La seconde question qui est posée est celle de l’accomplissement de cette mission par l’ENA aujourd’hui. À cette question, la réponse est forcément négative, et ce pour plusieurs raisons.

Pierre Bourdieu et Jean-Claude Passeron, dès les années soixante, avaient constaté que le projet émancipateur de l’ENA avait été biaisé et ne servait finalement qu’à la perpétuation des élites. Plus qu’une catégorie ou une classe, le monde de l’énarchie est devenu une caste se perpétuant de génération en génération. Ainsi, les « camarades de classe à l’école » deviennent « copains de promo à l’ENA » pour reprendre les termes des sociologues Michel Pinçon et Monique Pinçon-Charlot. Cette reproduction sociale repose sur deux éléments.

Le projet de Thorez et Debré devait, pour fonctionner, s’appuyer sur une école républicaine égalitaire, l’institution scolaire devant gommer les inégalités de capitaux au lieu de les creuser. Or, comme le rappelait le Conseil national d’évaluation du système scolaire en septembre dernier, la France reste la championne des inégalités à l’école parmi les pays de l’OCDE. De fait, la mise à mal de l’égalité républicaine dans le domaine scolaire, couplée au concours particulièrement ardu de l’ENA, permet à la seule élite d’y accéder, car elle y est mieux préparée depuis la maternelle. Pour ma part, j’ai essayé, mais j’ai échoué…

Par ailleurs, et c’est le second élément, le vivier de recrutement de l’ENA se limite peu ou prou à deux écoles elles-mêmes particulièrement élitistes, Polytechnique et Sciences Po. Même si cette dernière a, par le biais des conventions d’éducation prioritaire, tenté d’ouvrir plus largement ses portes, il n’en demeure pas moins que le nombre de boursiers du 27 rue Saint-Guillaume n’atteint pas le tiers des élèves et que 65 % des étudiants sont issus des catégories socioprofessionnelles les plus élevées.
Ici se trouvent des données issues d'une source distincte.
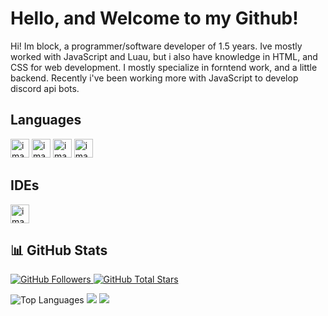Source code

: # Hello, and Welcome to my Github!
Hi! Im block, a programmer/software developer of 1.5 years. Ive mostly worked with JavaScript and Luau, but i also have knowledge in HTML, and CSS for web development. I mostly specialize in forntend work, and a little backend. Recently i've been working more with JavaScript to develop discord api bots.

## Languages
<img width="30" height="30" alt="image" src="https://github.com/user-attachments/assets/f0310e15-e849-4086-b2d1-5ac819bfcade" />
<img width="30" height="30" alt="image" src="https://github.com/user-attachments/assets/6dd073cd-2b62-4bc5-947e-fa2a9e70b755" />
<img width="30" height="30" alt="image" src="https://github.com/user-attachments/assets/65414d5d-e71f-40f3-bcbe-41458f38383a" />
<img width="30" height="30" alt="image" src="https://github.com/user-attachments/assets/aaf37f47-670b-45f0-b85c-ef098fd77b34" />

## IDEs
<img width="30" height="30" alt="image" src="https://github.com/user-attachments/assets/bfae7f3b-8e82-4c89-996b-fd523a18494b" />

## 📊 GitHub Stats

<p align="left">
	<a href="https://github.com/blockthedev?tab=followers">
		<img alt="GitHub Followers" title="Github Followers" src="https://custom-icon-badges.demolab.com/github/followers/blockthedev?color=236ad3&labelColor=1155ba&style=for-the-badge&logo=person-add&label=Follow&logoColor=white"/>
	</a>
	<a href="https://github.com/blockthedev?tab=repositories&sort=stargazers">
		<img alt="GitHub Total Stars" title="Stars on GitHub" src="https://custom-icon-badges.demolab.com/github/stars/blockthedev?color=55960c&style=for-the-badge&labelColor=488207&logo=star"/>
	</a>
</p>

<img src="https://github-readme-stats.vercel.app/api/top-langs/?username=blockthedev&langs_count=10&title_color=FC0000&text_color=ffffff&icon_color=FC0000&bg_color=151718&hide_border=true&locale=en&custom_title=Top%20%Languages" alt="Top Languages" />
<img src="https://github-readme-stats.vercel.app/api?username=blockthedev&show_icons=true&theme=gruvbox"/>
<img src="https://streak-stats.demolab.com?user=blockthedev&theme=gruvbox&border_radius=4.5"/>
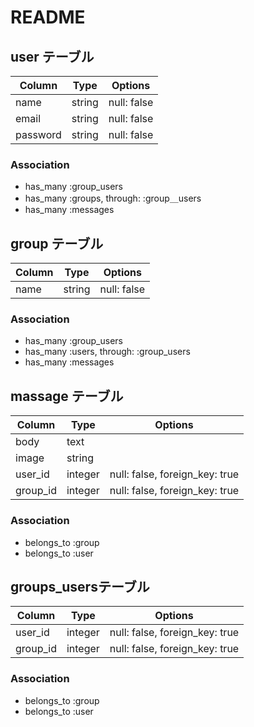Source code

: # README

## user テーブル
|Column|Type|Options|
|------|----|-------|
|name|string|null: false|
|email|string|null: false|
|password|string|null: false|
### Association
- has_many :group_users
- has_many :groups, through:  :group＿users
- has_many :messages

## group テーブル
|Column|Type|Options|
|------|----|-------|
|name|string|null: false|
### Association
- has_many :group_users
- has_many :users, through:  :group_users
- has_many :messages

## massage テーブル
|Column|Type|Options|
|------|----|-------|
|body|text||
|image|string||
|user_id|integer|null: false, foreign_key: true|
|group_id|integer|null: false, foreign_key: true|
### Association
- belongs_to :group
- belongs_to :user

## groups_usersテーブル
|Column|Type|Options|
|------|----|-------|
|user_id|integer|null: false, foreign_key: true|
|group_id|integer|null: false, foreign_key: true|
### Association
- belongs_to :group
- belongs_to :user

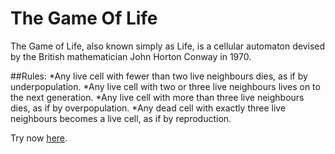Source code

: # The Game Of Life
The Game of Life, also known simply as Life, is a cellular automaton devised by the British mathematician John Horton Conway in 1970.

##Rules: 
*Any live cell with fewer than two live neighbours dies, as if by underpopulation.
*Any live cell with two or three live neighbours lives on to the next generation.
*Any live cell with more than three live neighbours dies, as if by overpopulation.
*Any dead cell with exactly three live neighbours becomes a live cell, as if by reproduction.

Try now [here](https://flowr1x.github.io/game-of-life/).
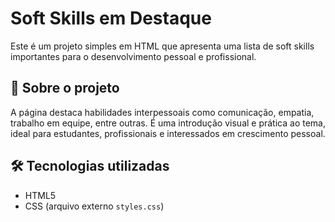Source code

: # Soft Skills em Destaque

Este é um projeto simples em HTML que apresenta uma lista de soft skills importantes para o desenvolvimento pessoal e profissional.

## 📄 Sobre o projeto

A página destaca habilidades interpessoais como comunicação, empatia, trabalho em equipe, entre outras. É uma introdução visual e prática ao tema, ideal para estudantes, profissionais e interessados em crescimento pessoal.

## 🛠 Tecnologias utilizadas

- HTML5
- CSS (arquivo externo `styles.css`)
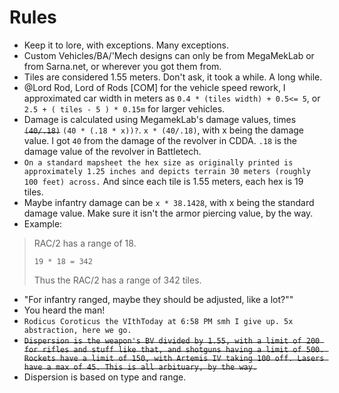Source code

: # Rules

* Keep it to lore, with exceptions. Many exceptions.
* Custom Vehicles/BA/'Mech designs can only be from MegaMekLab or from Sarna.net, or wherever you got them from.
* Tiles are considered 1.55 meters. Don't ask, it took a while. A long while.
* @Lord Rod, Lord of Rods [COM] for the vehicle speed rework, I approximated car width in meters as `0.4 * (tiles width) + 0.5<= 5`, or `2.5 + ( tiles - 5 ) * 0.15m` for larger vehicles.
* Damage is calculated using MegamekLab's damage values, times ~~`(40/.18)`~~ `(40 * (.18 * x))?`.
 `x * (40/.18)`, with x being the damage value. I got `40` from the damage of the revolver in CDDA. `.18` is the damage value of the revolver in Battletech. 
* `On a standard mapsheet the hex size as originally printed is approximately 1.25 inches and depicts terrain 30 meters (roughly 100 feet) across.` And since each tile is 1.55 meters, each hex is 19 tiles.
* Maybe infantry damage can be `x * 38.1428`, with x being the standard damage value. Make sure it isn't the armor piercing value, by the way.
* Example:
> RAC/2 has a range of 18. 
> 
> `19 * 18 = 342`
> 
> Thus the RAC/2 has a range of 342 tiles.
* "For infantry ranged, maybe they should be adjusted, like a lot?""
* You heard the man! 
* `Rodicus Coroticus the VIthToday at 6:58 PM
smh
I give up.
5x abstraction, here we go.`
* ~~`Dispersion is the weapon's BV divided by 1.55, with a limit of 200 for rifles and stuff like that, and shotguns having a limit of 500. Rockets have a limit of 150, with Artemis IV taking 100 off. Lasers have a max of 45. This is all arbituary, by the way.`~~
* Dispersion is based on type and range.
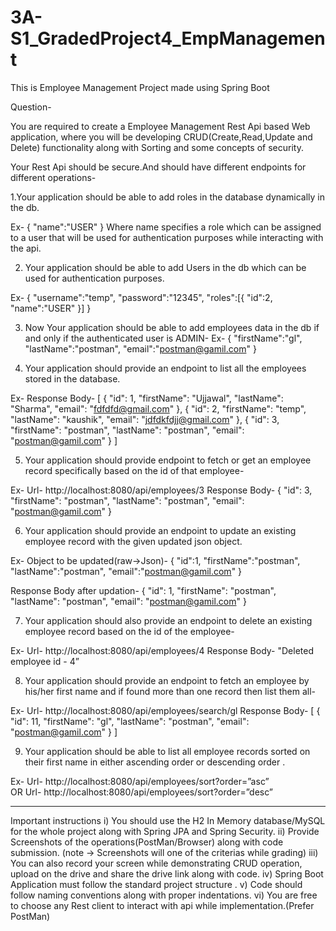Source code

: # 3A-S1_GradedProject4_EmpManagement
This is Employee Management Project made using Spring Boot

Question-

You are required to create a Employee Management Rest Api based Web application, where you will be developing CRUD(Create,Read,Update and Delete) functionality along with Sorting and some concepts of security.

Your Rest Api should be secure.And should have different endpoints for different operations-

1.Your application should be able to add roles in the database dynamically in the db.

Ex-
	{
    "name":"USER"
}
Where name specifies a role which can be assigned to a user that will be used for authentication purposes while interacting with the api.

2. Your application should be able to add Users in the db which can be used for authentication purposes.

Ex-
	{
    "username":"temp",
    "password":"12345",
    "roles":[{
        "id":2,
        "name":"USER"
    }]
}

3. Now Your application should be able to add employees data in the db if and only if the authenticated user is ADMIN-
Ex-
	{
    "firstName":"gl",
    "lastName":"postman",
    "email":"postman@gamil.com"
}

4. Your application should provide an endpoint to list all the employees stored in the database.

Ex- 
	Response Body-
[
    {
        "id": 1,
        "firstName": "Ujjawal",
        "lastName": "Sharma",
        "email": "fdfdfd@gmail.com"
    },
    {
        "id": 2,
        "firstName": "temp",
        "lastName": "kaushik",
        "email": "jdfdkfdjj@gmail.com"
    },
    {
        "id": 3,
        "firstName": "postman",
        "lastName": "postman",
        "email": "postman@gamil.com"
    }
]

5. Your application should provide endpoint to fetch or get an employee record specifically based on the id of that employee-

Ex- 	Url- http://localhost:8080/api/employees/3
	Response Body-
{
    "id": 3,
    "firstName": "postman",
    "lastName": "postman",
    "email": "postman@gamil.com"
}

6. Your application should provide an endpoint to update an existing employee record with the given updated json object.

Ex-
	Object to be updated(raw->Json)- 
{
    "id":1,
    "firstName":"postman",
    "lastName":"postman",
    "email":"postman@gamil.com"
}

Response Body after updation-
{
    "id": 1,
    "firstName": "postman",
    "lastName": "postman",
    "email": "postman@gamil.com"
}

7. Your application should also provide an endpoint to delete an existing employee record based on the id of the employee-

Ex-
	Url- http://localhost:8080/api/employees/4
	Response Body-
"Deleted employee id - 4”

8.  Your application should provide an endpoint to fetch an employee by his/her first name and if found more than one record then list them all-

Ex-
	Url- http://localhost:8080/api/employees/search/gl
	Response Body-
[
    {
        "id": 11,
        "firstName": "gl",
        "lastName": "postman",
        "email": "postman@gamil.com"
    }
]

9. Your application should be able to list all employee records sorted on their first name in either ascending order or descending order .

Ex- 
	Url- http://localhost:8080/api/employees/sort?order=”asc”  
		   OR
	Url- http://localhost:8080/api/employees/sort?order=”desc”
	


-------------------------------------------------------------------------------------------------------------------------

Important instructions 
i) You should use the H2 In Memory database/MySQL for the whole project along with Spring JPA and Spring Security.
ii) Provide Screenshots of the operations(PostMan/Browser) along with code submission. (note → Screenshots will one of the criterias while grading)
 iii) You can also record your screen while demonstrating CRUD operation, upload on the drive and share the drive link along with code. 
iv) Spring Boot Application must follow the standard project structure .
v) Code should follow naming conventions along with proper indentations. vi) You are free to choose any Rest client to interact with api while implementation.(Prefer PostMan)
Ces derniers représentent 82 % des nouvelles entrées à l’ENA…

La situation s’est aggravée du fait de la suppression, en 1990, de la troisième voie, ouverte aux dirigeants associatifs et syndicaux, créée par Anicet Le Pors en 1983. Il s’agissait pour ce dernier de créer ce qu’il appelle « l’élitisme de masse ». La troisième voie devait permettre le strict respect du principe d’égale admission aux emplois publics de tous les citoyens. La pleine signification du projet d’Anicet Le Pors était la promotion aux plus hauts niveaux de l’administration de citoyennes et de citoyens de qualité, ayant fait la preuve de leur attachement au service public dans des activités qualifiées antérieures, issus pour la plupart des couches populaires. Croyez-moi, j’en connais qui ont réussi l’ENA grâce à cette troisième voie.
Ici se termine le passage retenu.